Work to be completed:
Using the records below, give again exactly the lines from the line that contains "a Structuralist Perspective*\" through the line that contains "17:00 pm (GMT+3).", both ends included, and only those.

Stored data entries
"""
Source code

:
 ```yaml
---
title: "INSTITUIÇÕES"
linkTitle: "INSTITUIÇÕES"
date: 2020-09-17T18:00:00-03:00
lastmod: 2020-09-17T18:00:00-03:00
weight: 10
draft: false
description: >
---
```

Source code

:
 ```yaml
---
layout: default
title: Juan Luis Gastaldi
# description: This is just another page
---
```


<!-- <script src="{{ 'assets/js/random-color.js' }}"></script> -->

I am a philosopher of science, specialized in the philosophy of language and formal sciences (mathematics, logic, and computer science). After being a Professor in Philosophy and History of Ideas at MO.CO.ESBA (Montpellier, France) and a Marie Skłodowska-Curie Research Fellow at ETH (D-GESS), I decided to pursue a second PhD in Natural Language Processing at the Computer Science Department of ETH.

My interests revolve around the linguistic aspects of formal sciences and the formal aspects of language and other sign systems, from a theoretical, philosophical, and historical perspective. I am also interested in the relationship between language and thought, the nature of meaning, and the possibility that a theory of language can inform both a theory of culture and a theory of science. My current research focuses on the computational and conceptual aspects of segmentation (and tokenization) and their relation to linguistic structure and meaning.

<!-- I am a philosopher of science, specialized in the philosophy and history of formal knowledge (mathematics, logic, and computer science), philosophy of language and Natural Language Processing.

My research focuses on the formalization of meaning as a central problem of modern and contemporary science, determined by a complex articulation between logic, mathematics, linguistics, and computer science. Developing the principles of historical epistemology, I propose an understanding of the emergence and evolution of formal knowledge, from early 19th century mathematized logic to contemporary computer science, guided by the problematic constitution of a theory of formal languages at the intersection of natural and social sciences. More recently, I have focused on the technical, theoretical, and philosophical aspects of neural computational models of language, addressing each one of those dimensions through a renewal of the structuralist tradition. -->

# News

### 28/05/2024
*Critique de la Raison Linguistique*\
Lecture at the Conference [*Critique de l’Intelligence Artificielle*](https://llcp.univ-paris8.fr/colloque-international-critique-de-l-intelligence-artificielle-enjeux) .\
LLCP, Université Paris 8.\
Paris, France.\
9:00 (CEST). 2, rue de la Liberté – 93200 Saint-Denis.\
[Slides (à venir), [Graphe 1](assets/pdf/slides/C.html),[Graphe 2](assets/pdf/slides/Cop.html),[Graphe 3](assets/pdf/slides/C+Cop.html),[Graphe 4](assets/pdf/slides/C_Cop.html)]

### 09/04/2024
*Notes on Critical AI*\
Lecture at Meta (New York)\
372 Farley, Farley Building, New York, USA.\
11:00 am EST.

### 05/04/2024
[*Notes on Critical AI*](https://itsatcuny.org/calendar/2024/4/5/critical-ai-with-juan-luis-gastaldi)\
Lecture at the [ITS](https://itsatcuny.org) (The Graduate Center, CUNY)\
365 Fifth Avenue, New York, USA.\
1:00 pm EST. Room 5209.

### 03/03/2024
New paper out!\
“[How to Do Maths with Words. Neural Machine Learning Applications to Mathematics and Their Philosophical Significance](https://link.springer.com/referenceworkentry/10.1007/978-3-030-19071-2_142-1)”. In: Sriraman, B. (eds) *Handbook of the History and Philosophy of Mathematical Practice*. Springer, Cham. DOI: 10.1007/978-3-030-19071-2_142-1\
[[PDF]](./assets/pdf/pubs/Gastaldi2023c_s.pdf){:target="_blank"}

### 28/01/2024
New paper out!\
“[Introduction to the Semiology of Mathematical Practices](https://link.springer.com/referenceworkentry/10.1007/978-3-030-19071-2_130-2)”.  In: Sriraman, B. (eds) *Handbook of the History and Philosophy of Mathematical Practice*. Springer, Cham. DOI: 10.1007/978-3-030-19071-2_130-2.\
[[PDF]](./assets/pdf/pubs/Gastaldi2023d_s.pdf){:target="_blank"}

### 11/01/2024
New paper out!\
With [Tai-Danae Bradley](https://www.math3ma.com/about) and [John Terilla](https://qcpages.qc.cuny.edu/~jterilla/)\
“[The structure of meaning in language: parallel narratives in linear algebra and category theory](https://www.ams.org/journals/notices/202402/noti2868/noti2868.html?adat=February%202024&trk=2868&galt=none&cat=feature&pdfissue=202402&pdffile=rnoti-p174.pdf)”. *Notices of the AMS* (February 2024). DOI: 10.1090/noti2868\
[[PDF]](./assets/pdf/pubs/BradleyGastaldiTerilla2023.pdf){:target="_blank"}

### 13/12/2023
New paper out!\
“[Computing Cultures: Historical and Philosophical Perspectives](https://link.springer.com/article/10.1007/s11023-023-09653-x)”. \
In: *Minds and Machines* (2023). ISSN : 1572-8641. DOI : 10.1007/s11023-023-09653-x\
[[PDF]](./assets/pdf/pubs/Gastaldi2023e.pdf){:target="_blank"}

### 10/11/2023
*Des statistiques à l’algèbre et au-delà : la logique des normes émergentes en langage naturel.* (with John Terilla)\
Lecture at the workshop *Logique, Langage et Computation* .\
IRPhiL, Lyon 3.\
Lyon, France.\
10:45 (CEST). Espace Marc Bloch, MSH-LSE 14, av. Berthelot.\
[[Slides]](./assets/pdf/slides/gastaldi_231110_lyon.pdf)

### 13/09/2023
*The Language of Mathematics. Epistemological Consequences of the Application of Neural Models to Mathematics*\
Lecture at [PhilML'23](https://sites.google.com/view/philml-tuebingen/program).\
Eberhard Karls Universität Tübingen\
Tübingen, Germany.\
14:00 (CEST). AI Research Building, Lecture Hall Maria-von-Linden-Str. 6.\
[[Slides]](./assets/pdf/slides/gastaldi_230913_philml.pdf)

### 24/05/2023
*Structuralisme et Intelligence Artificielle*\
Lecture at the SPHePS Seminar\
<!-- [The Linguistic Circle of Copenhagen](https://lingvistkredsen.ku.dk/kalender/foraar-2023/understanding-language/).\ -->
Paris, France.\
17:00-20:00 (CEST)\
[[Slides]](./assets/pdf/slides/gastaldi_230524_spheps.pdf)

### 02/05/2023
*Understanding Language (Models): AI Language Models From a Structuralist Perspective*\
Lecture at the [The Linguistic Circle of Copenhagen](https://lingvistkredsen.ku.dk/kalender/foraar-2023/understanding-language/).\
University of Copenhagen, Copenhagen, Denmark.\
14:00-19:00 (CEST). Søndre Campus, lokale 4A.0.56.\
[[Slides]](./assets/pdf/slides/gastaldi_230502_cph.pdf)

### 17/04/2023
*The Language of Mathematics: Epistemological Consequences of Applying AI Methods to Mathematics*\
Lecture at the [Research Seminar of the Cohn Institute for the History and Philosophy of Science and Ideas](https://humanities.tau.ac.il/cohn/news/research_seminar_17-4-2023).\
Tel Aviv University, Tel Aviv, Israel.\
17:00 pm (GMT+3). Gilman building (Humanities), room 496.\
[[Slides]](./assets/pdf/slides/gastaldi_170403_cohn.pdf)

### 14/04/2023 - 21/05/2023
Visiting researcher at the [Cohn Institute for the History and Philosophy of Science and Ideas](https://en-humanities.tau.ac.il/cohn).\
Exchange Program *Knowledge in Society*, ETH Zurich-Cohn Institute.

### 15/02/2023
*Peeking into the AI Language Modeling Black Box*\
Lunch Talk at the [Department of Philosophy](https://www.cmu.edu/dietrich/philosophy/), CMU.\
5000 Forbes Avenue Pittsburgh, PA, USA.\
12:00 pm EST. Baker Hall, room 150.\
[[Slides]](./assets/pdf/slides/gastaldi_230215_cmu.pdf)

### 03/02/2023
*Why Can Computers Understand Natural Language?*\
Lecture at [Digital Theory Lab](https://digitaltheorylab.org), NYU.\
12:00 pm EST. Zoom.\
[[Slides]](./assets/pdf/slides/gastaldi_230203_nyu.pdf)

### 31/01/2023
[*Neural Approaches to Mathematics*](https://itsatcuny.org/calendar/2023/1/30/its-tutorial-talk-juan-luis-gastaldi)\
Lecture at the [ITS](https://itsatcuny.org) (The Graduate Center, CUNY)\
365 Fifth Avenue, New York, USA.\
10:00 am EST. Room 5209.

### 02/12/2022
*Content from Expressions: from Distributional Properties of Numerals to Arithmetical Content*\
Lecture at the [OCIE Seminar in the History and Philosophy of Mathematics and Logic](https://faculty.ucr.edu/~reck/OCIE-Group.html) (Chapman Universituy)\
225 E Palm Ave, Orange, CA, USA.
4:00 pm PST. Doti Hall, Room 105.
"""
Task solution:
*Understanding Language (Models): AI Language Models From a Structuralist Perspective*\
Lecture at the [The Linguistic Circle of Copenhagen](https://lingvistkredsen.ku.dk/kalender/foraar-2023/understanding-language/).\
University of Copenhagen, Copenhagen, Denmark.\
14:00-19:00 (CEST). Søndre Campus, lokale 4A.0.56.\
[[Slides]](./assets/pdf/slides/gastaldi_230502_cph.pdf)

### 17/04/2023
*The Language of Mathematics: Epistemological Consequences of Applying AI Methods to Mathematics*\
Lecture at the [Research Seminar of the Cohn Institute for the History and Philosophy of Science and Ideas](https://humanities.tau.ac.il/cohn/news/research_seminar_17-4-2023).\
Tel Aviv University, Tel Aviv, Israel.\
17:00 pm (GMT+3). Gilman building (Humanities), room 496.\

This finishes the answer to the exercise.